(Rendered images with source text)
----
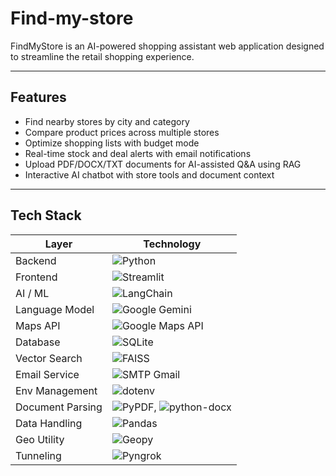 # Find-my-store
FindMyStore is an AI-powered shopping assistant web application designed to streamline the retail shopping experience.

---

## Features

- Find nearby stores by city and category
- Compare product prices across multiple stores
- Optimize shopping lists with budget mode
- Real-time stock and deal alerts with email notifications
- Upload PDF/DOCX/TXT documents for AI-assisted Q&A using RAG
- Interactive AI chatbot with store tools and document context

---

## Tech Stack

| Layer         | Technology                                                                 |
|---------------|----------------------------------------------------------------------------|
| Backend       | ![Python](https://img.shields.io/badge/Python-3776AB?logo=python&logoColor=white)               |
| Frontend      | ![Streamlit](https://img.shields.io/badge/Streamlit-FF4B4B?logo=streamlit&logoColor=white)        |
| AI / ML       | ![LangChain](https://img.shields.io/badge/LangChain-000000?logo=python&logoColor=white)           |
| Language Model| ![Google Gemini](https://img.shields.io/badge/Google%20Gemini-4285F4?logo=google&logoColor=white)  |
| Maps API     | ![Google Maps API](https://img.shields.io/badge/Google%20Maps-blue?logo=googlemaps&logoColor=white)|
| Database      | ![SQLite](https://img.shields.io/badge/SQLite-003B57?logo=sqlite&logoColor=white)                  |
| Vector Search | ![FAISS](https://img.shields.io/badge/FAISS-000000?logo=python&logoColor=white)                    |
| Email Service | ![SMTP Gmail](https://img.shields.io/badge/SMTP%20Gmail-D14836?logo=gmail&logoColor=white)          |
| Env Management| ![dotenv](https://img.shields.io/badge/dotenv-214B8A?logo=python&logoColor=white)                   |
| Document Parsing | ![PyPDF](https://img.shields.io/badge/PyPDF-FF6C37?logo=python&logoColor=white), ![python-docx](https://img.shields.io/badge/python--docx-3566AC?logo=python&logoColor=white) |
| Data Handling | ![Pandas](https://img.shields.io/badge/Pandas-150458?logo=pandas&logoColor=white)                   |
| Geo Utility  | ![Geopy](https://img.shields.io/badge/Geopy-60A5FA?logo=python&logoColor=white)                    |
| Tunneling    | ![Pyngrok](https://img.shields.io/badge/Pyngrok-4F46E5?logo=python&logoColor=white)                |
----
> _What the task asks_: After identifying the lines above that contain "stores", copy each one.

> _Problem solution_:
- Find nearby stores by city and category
- Compare product prices across multiple stores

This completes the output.